Better weather conditions are expected tomorrow, but the FIA is hoping to ensure that poor visibility won’t wipe out the day’s action.
“We’re hoping that the fog will lift,” said Masi. “We’ve seen it coming in and out all day, so we’ve been operating on the 30-minute interval with updates, working with local air traffic control, with the helicopter pilot, for the medical helicopter.
“The weather and dampness is fine. It’s just the medical helicopter is not able to fly to the receiving hospitals due to fog, so even though we have the broadcast helicopter that’s flying only around the circuit, to go from here to any of the hospitals, should something happen, it’s not possible.
“And therefore from a safety perspective, we would not start the session.”
Looking ahead to Saturday Masi said: “The forecast looks better, but we’re also working on some back-up plans should we have a similar situation, to be able to try and work around.
“We’re working on those as we speak. We’ll work on the back-up plans and then advise everyone accordingly at the same time.”
Masi would not be drawn on what the plans are, but in similar circumstances at the 2017 Chinese GP a hospital closer to the circuit – and within the 20 minute window of being reached by road – was upgraded by bringing in the neurological equipment that FIA protocols require.

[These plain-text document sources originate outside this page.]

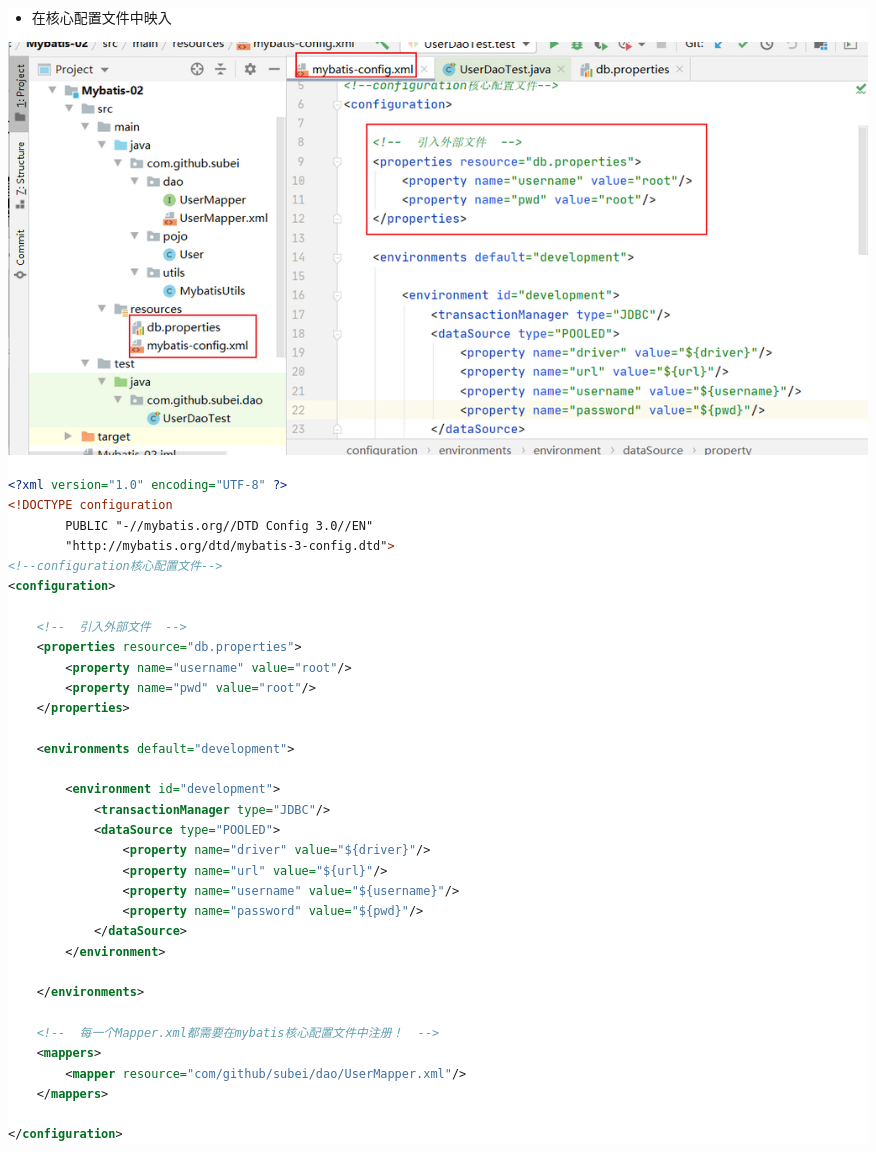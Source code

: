 - 在核心配置文件中映入

![1608720476010](Mybatis%E8%AF%BE%E5%A0%82%E7%AC%94%E8%AE%B0.assets/day02/09.png)

```xml
<?xml version="1.0" encoding="UTF-8" ?>
<!DOCTYPE configuration
        PUBLIC "-//mybatis.org//DTD Config 3.0//EN"
        "http://mybatis.org/dtd/mybatis-3-config.dtd">
<!--configuration核心配置文件-->
<configuration>

    <!--  引入外部文件  -->
    <properties resource="db.properties">
        <property name="username" value="root"/>
        <property name="pwd" value="root"/>
    </properties>

    <environments default="development">
        
        <environment id="development">
            <transactionManager type="JDBC"/>
            <dataSource type="POOLED">
                <property name="driver" value="${driver}"/>
                <property name="url" value="${url}"/>
                <property name="username" value="${username}"/>
                <property name="password" value="${pwd}"/>
            </dataSource>
        </environment>
        
    </environments>

    <!--  每一个Mapper.xml都需要在mybatis核心配置文件中注册！  -->
    <mappers>
        <mapper resource="com/github/subei/dao/UserMapper.xml"/>
    </mappers>

</configuration>
```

The timing of medical evacuation is covered by Appendix H of the International Sporting Code, which states: “With the exception of a direct transfer to a severe burns treatment centre, the flight time necessary to reach each of the hospitals mentioned in the medical questionnaire for the competition and approved by the FIA medical delegate must not, in normal conditions, exceed approximately 20 minutes.”